Tam 130 yıl önce bugünlerde İstanbul’da yeni bir gazete kuruluyordu. “Osmanlı vatanının kalıcılığı ve ilerlemesi, erkeklerden ziyade kadınlar sayesinde olacak” diyen eşi Mehmet Tâhir ile 1895’te kurdukları Hanımlara Mahsus Gazete’nin başına, Fatma Şâdiye geçti. Türkiye’nin ilk kadın yazı işleri müdürü Fatma Şâdiye, Osmanlı kadın hakları hareketinin en önemli temsilcilerindendi.
İlk sayısı 31 Ağustos 1895’te yayımlanan Hanımlara Mahsus Gazete, Osmanlı İmparatorluğu’nda kadınlara yönelik ilk süreli yayınlardan biriydi. İlk döneminde haftada iki sayı çıkan, isminde gazete geçse de dergi boyutunda olan bu Hanımlara Mahsus Gazete, 1895-1908 yılları arasında kesintisiz 624 sayı çıkarak Osmanlı basınının en istikrarlı yayınlarından oldu.
13 yıl boyunca Hanımlara Mahsus Gazete’den kimler gelip geçmedi ki… Fatma Âliye’den Halide Edip Adıvar’a onca kadın gazeteci ve yazarın yanı sıra Ahmet Mithat Efendiler, Ahmet Râsimler… Bu yayının ilk baş yöneticisi, “müdîre” unvanıyla Fatma Şâdiye Hanım’dı. İlk döneminde gazetenin “başyazar” unvanı ise ünlü şair Nigâr Hanım’a aitti.
1895 yılı, erkek egemen Osmanlı basınında bir dönüm noktasıydı. Fatma Şâdiye, kadınların toplumsal statüsünü sorgulayan cesur bir figür olarak öne çıkıyordu. Gazetecilik onun için bir amaç değil, araçtı. Hanımlara Mahsus Gazete’nin desteğiyle Osmanlı kadınının sosyal yaşamda daha güçlü bir yer edinmesini, eğitim hakkını ve özgürlüğünü savunan bir öncü oldu.
Lise öğretmenliğinden gazete yönetimine
Fatma Şâdiye’nin özel yaşamına dair kayıtlar sınırlı. Üstte ismi geçen diğer gazeteci ve yazarların aksine elimizde bir fotoğrafı bile yok. Yine de, ilk kadın yazı işleri müdürü olmasının yanı sıra, meslekî ve entelektüel portresi Fatma Şâdiye’yi bir simge kılmaya yetiyor.
Fatma Şâdiye’nin, 1886 yılında Darülmuallimat’tan (Kız Öğretmen Okulu) mezun olduktan sonra Selanik ve Aydın gibi vilâyetlerde öğretmenlik yaptığını biliyoruz. İnâs Rüştiyeleri diye bilinen Türkiye’nin ilk kız liselerinde de görev yaptı. Bu deneyimler ona Anadolu’daki kadınların sorunlarını yakından tanıma fırsatı verdi.
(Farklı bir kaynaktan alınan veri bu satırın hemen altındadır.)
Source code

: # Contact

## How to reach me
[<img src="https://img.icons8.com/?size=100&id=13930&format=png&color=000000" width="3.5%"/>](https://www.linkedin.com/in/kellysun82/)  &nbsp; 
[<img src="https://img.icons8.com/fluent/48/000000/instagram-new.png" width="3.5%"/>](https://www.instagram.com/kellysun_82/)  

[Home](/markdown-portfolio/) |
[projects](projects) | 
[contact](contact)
Fatma Şâdiye’nin kariyerindeki bir dönüm noktası, Tarik gazetesinin başyazarı olan İbnü’l Hakkı Mehmet Tâhir Efendi ile evlenmesiydi. Eşi, Osmanlı’da kadınlar tarafından çıkarılacak bir gazete fikrini ilk gündeme getiren kişiydi.
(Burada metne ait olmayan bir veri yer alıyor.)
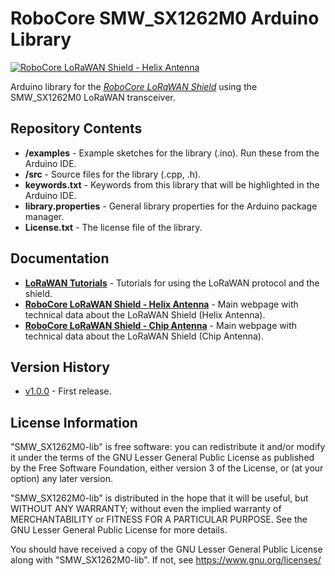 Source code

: RoboCore SMW_SX1262M0 Arduino Library
=====================================

[![RoboCore LoRaWAN Shield - Helix Antenna](https://d229kd5ey79jzj.cloudfront.net/1443/images/1443_1_M.png)](https://www.robocore.net/loja/produtos/1443)

Arduino library for the [*RoboCore LoRaWAN Shield*](https://www.robocore.net/loja/produtos/1443) using the SMW_SX1262M0 LoRaWAN transceiver.

Repository Contents
-------------------

* **/examples** - Example sketches for the library (.ino). Run these from the Arduino IDE.
* **/src** - Source files for the library (.cpp, .h).
* **keywords.txt** - Keywords from this library that will be highlighted in the Arduino IDE.
* **library.properties** - General library properties for the Arduino package manager.
* **License.txt** - The license file of the library.

Documentation
-------------

* **[LoRaWAN Tutorials](https://www.robocore.net/tutoriais/internet-das-coisas/)** - Tutorials for using the LoRaWAN protocol and the shield.
* **[RoboCore LoRaWAN Shield - Helix Antenna](https://www.robocore.net/loja/produtos/1443)** - Main webpage with technical data about the LoRaWAN Shield (Helix Antenna).
* **[RoboCore LoRaWAN Shield - Chip Antenna](https://www.robocore.net/loja/produtos/1449)** - Main webpage with technical data about the LoRaWAN Shield (Chip Antenna).

Version History
---------------

* [v1.0.0](https://github.com/RoboCore/RoboCore_SMW-SX1262M0) - First release.

License Information
-------------------

"SMW_SX1262M0-lib" is free software: you can redistribute it and/or modify it under the terms of the GNU Lesser General Public License as published by the Free Software Foundation, either version 3 of the License, or (at your option) any later version.

"SMW_SX1262M0-lib" is distributed in the hope that it will be useful, but WITHOUT ANY WARRANTY; without even the implied warranty of MERCHANTABILITY or FITNESS FOR A PARTICULAR PURPOSE. See the GNU Lesser General Public License for more details.

You should have received a copy of the GNU Lesser General Public License along with "SMW_SX1262M0-lib". If not, see <https://www.gnu.org/licenses/>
Mehmet Tâhir Bey’in gazete çıkarmak üzere Dâhiliye Nezâreti’ne verdiği dilekçe, padişah II. Abdülhamid tarafından kabul gördü. Hanımlara Mahsus Gazete ağırlıklı olarak kadın ve çocuk eğitimi, evlilik, sağlık, güzellik, fen bilimleri, sanat, moda, dikiş nakış gibi konulara yer veriyordu. Bol resimli ekler, hikâyeler, çocuklar için bilmeceler yayımlardı.
Hanımlara Mahsus Gazete: Bir gazeteden fazlası
19. yüzyılın sonlarında hız kazanan modernleşme hareketleri, kadınların eğitim ve kamusal alanda daha fazla rol alma taleplerini de beraberinde getirmişti. Hanımlara Mahsus Gazete, tam da bu tarihsel kesişimde doğdu. Osmanlı kadınlarının sesini duyurduğu, kendilerini ifade edebildiği ilk ve en uzun soluklu platformlardan biri bu gazete oldu.
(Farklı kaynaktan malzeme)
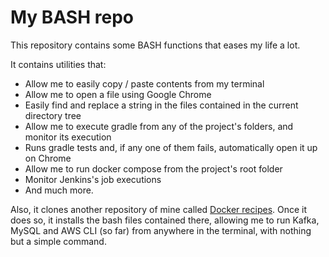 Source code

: # My BASH repo

This repository contains some BASH functions that eases my life a lot. 

It contains utilities that:

- Allow me to easily copy / paste contents from my terminal
- Allow me to open a file using Google Chrome
- Easily find and replace a string in the files contained in the current directory tree
- Allow me to execute gradle from any of the project's folders, and monitor its execution 
- Runs gradle tests and, if any one of them fails, automatically open it up on Chrome
- Allow me to run docker compose from the project's root folder
- Monitor Jenkins's job executions
- And much more. 

Also, it clones another repository of mine called [Docker recipes](https://github.com/alesaudate/docker-recipes). Once it does so, it installs the bash files contained there, allowing me to run Kafka, MySQL and AWS CLI (so far) from anywhere in the terminal, with nothing but a simple command.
Gazetenin misyonu, kurucusu İbnü-l Hakkı Mehmet Tâhir tarafından “okuyup yazmayı seven, eğitimli, dindar, iyi ahlâk sahibi, iyi eş ve iyi anne özelliklerine sahip Osmanlı Müslüman hanımı yetiştirmek” olarak belirlenmişti. Gazete, gelirinin %5’ini kimsesiz kızlara gelinlik ve çeyiz parası olarak ayıracağını ilan ederek bir sosyal sorumluluk kampanyası da başlattı. Ayrıca öksüz ve yetimlere, yaralı askerlere ve asker ailelerine, şehit yetimlerine yardım için faaliyetler düzenlendi.
Hanımlara Mahsus Gazete aynı zamanda modern bir işletmeydi. Hem Osmanlı hem de yabancı girişimcilerin reklamlarına yer veriyor, Avrupa dergilerinden aldığı görsellerle, dünyada ve Türkiye’de değişen tüketim kalıplarına bir pencere açıyordu. Hatta reklamcılığın da ötesine geçerek taşradaki abonelerin sipariş verebilmesi için kendi posta sipariş servisini kurmuştu.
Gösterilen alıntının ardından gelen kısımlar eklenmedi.